La verdad no es el resultado del discurso, ni el diálogo engendra la verdad, más allá de cualquier corrección o aclaración. Si es necesaria la disposición al diálogo, es decir a interpretar las distintas posturas desde el principio de la caridad, lo es más la determinación hacia la verdad como el punto de partida para cualquier diálogo.
Esta tendencia secularizadora en el seno de la Iglesia, cuyas raíces se encuentran en las denominadas democracias cristianas, es ya muy antigua y ronda siempre la mente humana. Si cedemos a las solicitaciones del exterior y abandonamos nuestro angustiado solipsismo y enrocamiento; si la Iglesia se incorpora al espíritu de los tiempos y dialoga con el mundo moderno, sin el miedo de ser arrollados por el flujo renovador y el carácter incontenible de la
evolución histórica, o de quedar asimilados a la mentalidad progresista y las pasiones humanas más extendidas y aceptadas, entonces brotará la grandeza de la Iglesia en esta hora y su significación histórica será más influyente y poderosa.

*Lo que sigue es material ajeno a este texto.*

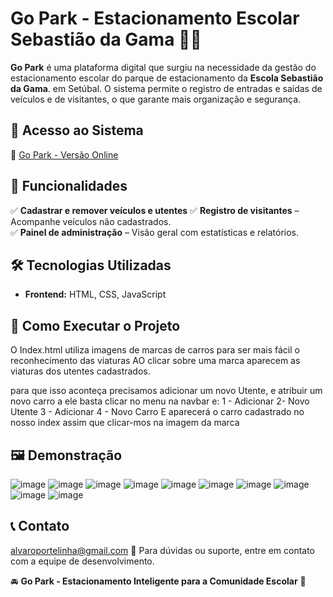 # **Go Park - Estacionamento Escolar Sebastião da Gama** 🚗🏫

**Go Park** é uma plataforma digital que surgiu na necessidade da gestão do estacionamento escolar do parque de estacionamento da **Escola Sebastião da Gama**. em Setúbal.
O sistema permite o registro de entradas e saídas de veículos e de visitantes, o que garante mais organização e segurança.

## 🔗 **Acesso ao Sistema**  
🔗 [Go Park - Versão Online](https://alvaroportelinha.github.io/GoPark/)

## 📌 **Funcionalidades**  
✅ **Cadastrar e remover veículos e utentes**
✅ **Registro de visitantes** – Acompanhe veículos não cadastrados.  
✅ **Painel de administração** – Visão geral com estatísticas e relatórios.  

## 🛠️ **Tecnologias Utilizadas**  
- **Frontend:** HTML, CSS, JavaScript
## 🚀 **Como Executar o Projeto**  

O Index.html utiliza imagens de marcas de carros para ser mais fácil o reconhecimento das viaturas
AO clicar sobre uma marca aparecem as viaturas dos utentes cadastrados.

para que isso aconteça precisamos adicionar um novo Utente, e atribuir um novo carro a ele 
basta clicar no menu na navbar e:
1 - Adicionar
2- Novo Utente
3 - Adicionar
4 - Novo Carro
E aparecerá o carro cadastrado no nosso index assim que clicar-mos na imagem da marca





## 🖼️ **Demonstração**  
![image](https://github.com/user-attachments/assets/d5b7fbe1-5bd1-4042-90a8-48793d1c3f7e)
![image](https://github.com/user-attachments/assets/2303c20b-2338-4fc9-a29a-c706ca6cd167)
![image](https://github.com/user-attachments/assets/166d2669-ce9e-4cc4-acdf-112ba4f0af0b)
![image](https://github.com/user-attachments/assets/ecf43907-e41e-42fd-a9e0-aca3e53fdb6a)
![image](https://github.com/user-attachments/assets/31231638-5fe1-4dd8-8931-364276732db5)
![image](https://github.com/user-attachments/assets/c870535b-8b1e-4e93-bc4c-b9de392d1ac4)
![image](https://github.com/user-attachments/assets/ca78f317-2bae-4700-8cca-4e96ea31e64a)
![image](https://github.com/user-attachments/assets/9a6f0605-8284-4c0e-8567-6c33c7eebf1a)
![image](https://github.com/user-attachments/assets/dacfc6b0-1b46-4ed8-88e8-45ead14a70e7)
![image](https://github.com/user-attachments/assets/badfc640-aaf6-4ebc-ab5e-7e6f877914ff)










## 📞 **Contato**  

alvaroportelinha@gmail.com
📧 Para dúvidas ou suporte, entre em contato com a equipe de desenvolvimento.  

🚘 **Go Park - Estacionamento Inteligente para a Comunidade Escolar** 🚦
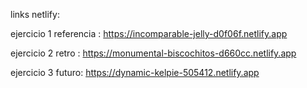 links netlify:

ejercicio 1 referencia : https://incomparable-jelly-d0f06f.netlify.app

ejercicio 2 retro : https://monumental-biscochitos-d660cc.netlify.app

ejercicio 3 futuro: https://dynamic-kelpie-505412.netlify.app

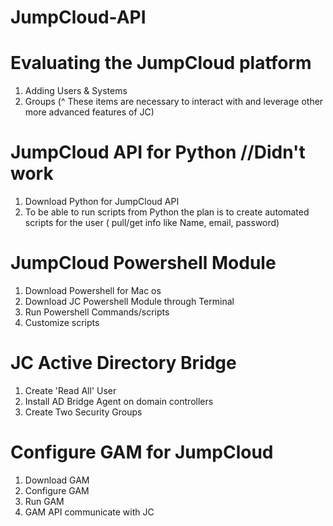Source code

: # JumpCloud-API

# Evaluating the JumpCloud platform
1. Adding Users & Systems
2. Groups
(^ These items are necessary to interact with and leverage other more advanced features of JC)

# JumpCloud API for Python //Didn't work 

1. Download Python for JumpCloud API
2. To be able to run scripts from Python
  the plan is to create automated scripts for the user ( pull/get info like Name, email, password)

# JumpCloud Powershell Module
1. Download Powershell for Mac os
2. Download JC Powershell Module through Terminal
3. Run Powershell Commands/scripts 
4. Customize scripts

# JC Active Directory Bridge 
1. Create 'Read All' User
2. Install AD Bridge Agent on domain controllers
3. Create Two Security Groups

# Configure GAM for JumpCloud
1. Download GAM
2. Configure GAM
3. Run GAM
4. GAM API communicate with JC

El racionalismo engendró el mito de la Modernidad y el mito de la Historia, que es lo mismo que el mito del Progreso. El peligro del mito no está en su propuesta sino en su aceptación como una fuerza necesaria e inevitable, en que la idea reformista demandada con desesperación por Swildler acabe dominando el ámbito secular, siendo bien recibida incluso por el catolicismo. Si esto sucediese, la Iglesia sería sólo parte de la sociedad, un poder más junto a cualquier otro, una ideología, olvidando la verdadera patria del cristiano que camina hacia bienes invisibles y, por eso mismo, no puede hacerse igual al mundo.
Roberto Esteban Duque
Sacerdote y profesor de Teología Moral.